A variant of nonlinear factor analysis is full-information factor analysis, which is said to improve upon 
various traditional factor analyses by jointly estimating multiple thresholds and factor loadings for each item 
[20, 21]. It was developed for binary item responses. In order to determine the number of dimensions 
embedded in test data by comparing the fit indices of the model as the number of dimensions are increasing. 
Once the optimal model is achieved, the nature of the dimensions embedded the data is investigated using 
factor loadings, and this would establish test items that loaded together on different factor. Tabachnik [22] 
remarked that a factor is regarded as viable, only if it has more than the three items loading with minimum 
benchmark of 0.32. Thus, item loading with value of 0.32 and above is considered adequate. 

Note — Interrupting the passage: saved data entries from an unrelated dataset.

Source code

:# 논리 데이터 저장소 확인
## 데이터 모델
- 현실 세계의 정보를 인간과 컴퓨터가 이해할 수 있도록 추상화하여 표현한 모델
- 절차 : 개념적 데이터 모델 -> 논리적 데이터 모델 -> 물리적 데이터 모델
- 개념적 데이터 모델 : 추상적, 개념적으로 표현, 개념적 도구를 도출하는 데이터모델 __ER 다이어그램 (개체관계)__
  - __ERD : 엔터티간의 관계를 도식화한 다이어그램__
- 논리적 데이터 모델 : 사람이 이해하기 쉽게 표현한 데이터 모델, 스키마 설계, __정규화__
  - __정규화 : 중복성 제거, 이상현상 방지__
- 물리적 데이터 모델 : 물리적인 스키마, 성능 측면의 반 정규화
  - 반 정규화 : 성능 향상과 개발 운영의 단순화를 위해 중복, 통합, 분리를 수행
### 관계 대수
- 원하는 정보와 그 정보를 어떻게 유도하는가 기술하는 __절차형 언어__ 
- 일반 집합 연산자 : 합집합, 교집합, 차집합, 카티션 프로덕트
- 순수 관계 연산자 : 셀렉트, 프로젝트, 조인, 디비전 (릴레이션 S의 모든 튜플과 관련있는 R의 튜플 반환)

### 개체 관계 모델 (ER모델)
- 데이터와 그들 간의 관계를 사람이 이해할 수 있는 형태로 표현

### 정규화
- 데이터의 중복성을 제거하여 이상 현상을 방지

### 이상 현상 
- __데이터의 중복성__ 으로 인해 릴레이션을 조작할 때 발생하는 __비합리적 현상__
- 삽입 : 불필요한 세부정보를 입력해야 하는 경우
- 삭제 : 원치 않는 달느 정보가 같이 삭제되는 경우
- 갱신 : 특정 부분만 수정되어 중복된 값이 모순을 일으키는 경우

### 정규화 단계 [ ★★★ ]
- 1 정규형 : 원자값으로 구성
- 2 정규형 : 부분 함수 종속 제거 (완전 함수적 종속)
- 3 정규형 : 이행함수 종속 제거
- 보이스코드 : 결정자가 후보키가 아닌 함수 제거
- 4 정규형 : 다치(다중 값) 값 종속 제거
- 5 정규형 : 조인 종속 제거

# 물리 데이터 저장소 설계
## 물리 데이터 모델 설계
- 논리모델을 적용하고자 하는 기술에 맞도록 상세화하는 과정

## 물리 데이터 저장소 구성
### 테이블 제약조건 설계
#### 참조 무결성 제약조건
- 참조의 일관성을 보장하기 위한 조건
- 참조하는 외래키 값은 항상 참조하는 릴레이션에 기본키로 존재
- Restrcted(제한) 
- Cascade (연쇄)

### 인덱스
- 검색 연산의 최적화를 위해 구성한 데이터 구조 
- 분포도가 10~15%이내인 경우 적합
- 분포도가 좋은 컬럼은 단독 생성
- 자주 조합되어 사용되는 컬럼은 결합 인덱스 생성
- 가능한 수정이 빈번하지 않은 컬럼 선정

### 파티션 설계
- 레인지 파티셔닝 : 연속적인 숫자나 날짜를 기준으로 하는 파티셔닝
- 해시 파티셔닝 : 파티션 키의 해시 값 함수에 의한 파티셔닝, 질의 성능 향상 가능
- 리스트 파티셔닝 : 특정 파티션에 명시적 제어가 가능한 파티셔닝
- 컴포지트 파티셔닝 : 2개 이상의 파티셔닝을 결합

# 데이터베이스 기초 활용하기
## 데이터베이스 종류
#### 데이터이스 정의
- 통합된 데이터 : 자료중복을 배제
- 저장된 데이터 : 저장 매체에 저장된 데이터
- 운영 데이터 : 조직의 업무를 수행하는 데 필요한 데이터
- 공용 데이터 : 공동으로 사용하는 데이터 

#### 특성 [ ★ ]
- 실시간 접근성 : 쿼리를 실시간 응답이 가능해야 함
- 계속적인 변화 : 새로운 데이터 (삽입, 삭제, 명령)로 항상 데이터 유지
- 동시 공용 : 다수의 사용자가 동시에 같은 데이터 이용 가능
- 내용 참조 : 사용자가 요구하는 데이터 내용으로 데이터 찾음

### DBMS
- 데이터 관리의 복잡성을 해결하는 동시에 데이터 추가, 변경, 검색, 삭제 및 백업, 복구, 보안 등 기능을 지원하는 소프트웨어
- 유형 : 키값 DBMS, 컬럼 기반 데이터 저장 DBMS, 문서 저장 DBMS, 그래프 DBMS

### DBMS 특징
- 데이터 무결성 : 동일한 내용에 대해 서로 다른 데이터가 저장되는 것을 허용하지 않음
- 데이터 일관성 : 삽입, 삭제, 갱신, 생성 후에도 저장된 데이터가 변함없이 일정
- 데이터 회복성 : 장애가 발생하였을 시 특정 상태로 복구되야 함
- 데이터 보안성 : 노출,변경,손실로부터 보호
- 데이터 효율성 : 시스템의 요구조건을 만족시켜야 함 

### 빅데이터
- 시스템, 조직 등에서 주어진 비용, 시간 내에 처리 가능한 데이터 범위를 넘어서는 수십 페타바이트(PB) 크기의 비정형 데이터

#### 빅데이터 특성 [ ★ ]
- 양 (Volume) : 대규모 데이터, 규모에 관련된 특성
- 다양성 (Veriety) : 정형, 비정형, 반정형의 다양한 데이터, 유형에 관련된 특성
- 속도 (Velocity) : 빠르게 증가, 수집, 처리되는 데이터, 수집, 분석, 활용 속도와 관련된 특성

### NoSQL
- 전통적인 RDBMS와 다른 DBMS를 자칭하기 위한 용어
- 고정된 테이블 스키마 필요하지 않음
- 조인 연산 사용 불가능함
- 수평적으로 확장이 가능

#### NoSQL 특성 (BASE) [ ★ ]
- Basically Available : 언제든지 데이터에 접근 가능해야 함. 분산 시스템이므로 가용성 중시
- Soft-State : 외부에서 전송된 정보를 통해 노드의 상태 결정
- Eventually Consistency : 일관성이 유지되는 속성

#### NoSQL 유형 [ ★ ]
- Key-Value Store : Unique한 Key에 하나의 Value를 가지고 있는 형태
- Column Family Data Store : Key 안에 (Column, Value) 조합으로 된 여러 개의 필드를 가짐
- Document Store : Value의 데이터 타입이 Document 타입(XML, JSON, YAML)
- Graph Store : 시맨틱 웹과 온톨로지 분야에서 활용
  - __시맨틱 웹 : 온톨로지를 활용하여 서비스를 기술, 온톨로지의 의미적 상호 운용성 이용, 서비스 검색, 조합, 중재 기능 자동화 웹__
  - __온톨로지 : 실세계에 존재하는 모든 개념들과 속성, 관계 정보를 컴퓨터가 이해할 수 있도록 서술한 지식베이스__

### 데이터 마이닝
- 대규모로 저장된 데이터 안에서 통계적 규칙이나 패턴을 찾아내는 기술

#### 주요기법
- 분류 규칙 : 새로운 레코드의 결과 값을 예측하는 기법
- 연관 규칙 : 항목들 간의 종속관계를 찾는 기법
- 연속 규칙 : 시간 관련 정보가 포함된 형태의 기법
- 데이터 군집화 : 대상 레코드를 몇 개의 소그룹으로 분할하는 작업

Moreover, the nature of multidimensionality evident in the test data needs to be examined. 
Adams [23] suggested that there are two possible multidimensional models: A between-item 
multidimensional model and a within-item multidimensional model. In the between-item multidimensional 
case, each of the items is associated with a single dimension with several subscales. For instance, 
performance in the reading and listening items is modeled by two dimensions. A test is regarded as within- 
item multidimensional model if items are associated with more than one dimension that is such item requires 
ability from more than one dimension. Perusal of literature such as [24-26] had shown that numerical test 
items such as quantitative reasoning, mental ability achievement test etc. were generally believe to measure 
more than one traits that is they are multidimensional in nature. However, test items used for Osun State 
unified examination are inherently multidimensional. Scoring of examinees seems to be done within the 
confine of Classical test theory which is presumed to be unidimensional. Oguoma [26] argued that modeling 
examinees’ performance with unidimensional model when is actually multidimensional would affect the 
performance of the examinees adversely. The question now is whether the dimensionality of Osun State 
Unified Examination test items is assessed? Therefore, this study investigated dimensionality assessment of 
binary response item: A non-parametric approach of Bayesian item response theory measurement. 


2. RESEARCH QUESTIONS 

Three questions guided this study: (1) Are Osun State unified Mathematics test items essentially 
unidimensional? (2) How many number of dimensions accounted for the observed variation in examinee 
responses to Osun State unified Mathematics test items? (3) What is the nature of the dimensionality of Osun 
State unified Mathematics test items? 


3. METHODOLOGY 

The study used causal comparative research type of non-experimental design. The population used 
for the study comprised of senior secondary school three examinees’ (SSS3) from 245 public co-educational 
schools in Osun State. The sample for the study consisted of 5,076 SSS3 examinees. Osun State was 
classified along the existing three senatorial districts. In each of senatorial district, fifteen (15) schools were 
drawn using simple random sampling technique, making a total of 45 schools. An intact class of SSS 3 
examinees in all the selected schools participated in the study. Among the 5076 examinees sampled, 3299 
(65.0%) were boys, while 1777 (35.0%) were girls. Their ages ranged between 14 and 16 years. Adopted 
instrument was used for this study. This was year 2018 binary response Mathematics Achievement Test items 
of Osun State unified examination with empirical reliability coefficient of 0.82. The test contained fifty (50) 
items with four response format options, which were scored binary as 0 and 1. Data obtained was analysed 
using Non-linear factor analysis, Stout’s Test of Essential Unidimensionality (STEU), Factor Analysis (FA), 
Full Information Factor Analysis (FIFA) and Bootstrap Modified Parallel Analysis Test (BMPAT). 


4. RESULTS 
4.1. Research question 1: Are Osun state unified mathematics test items essentially unidimensional? 
This question was answered using Bootstrap modified parallel analysis test (BMPAT) implemented 
in ltm (UnidimTest) of R package and Stout’s test of essential unidimensionality implemented in DIMPACK. 
The two methods were used in order to establish comparability of results obtained. The result of BMPAT is 
presented in Table 1 and Figure 1 respectively. Cursory look at Table 1 and Figure 1 showed that the second 
eigenvalue of the observed data (2.5946) was substantially larger than the second eigenvalue of the simulated 
data (0.3795) under the assumed 3PL model of Item response theory (IRT). More so, the bootstrap modified 
parallel analysis showed that the difference observed was statistically significant (p = 0.0099). Therefore, 
the null hypothesis was rejected, hence, the 2018 Osun State unified Mathematics test items were not 
unidimensional. It means that multidimensional is evident in the test items. 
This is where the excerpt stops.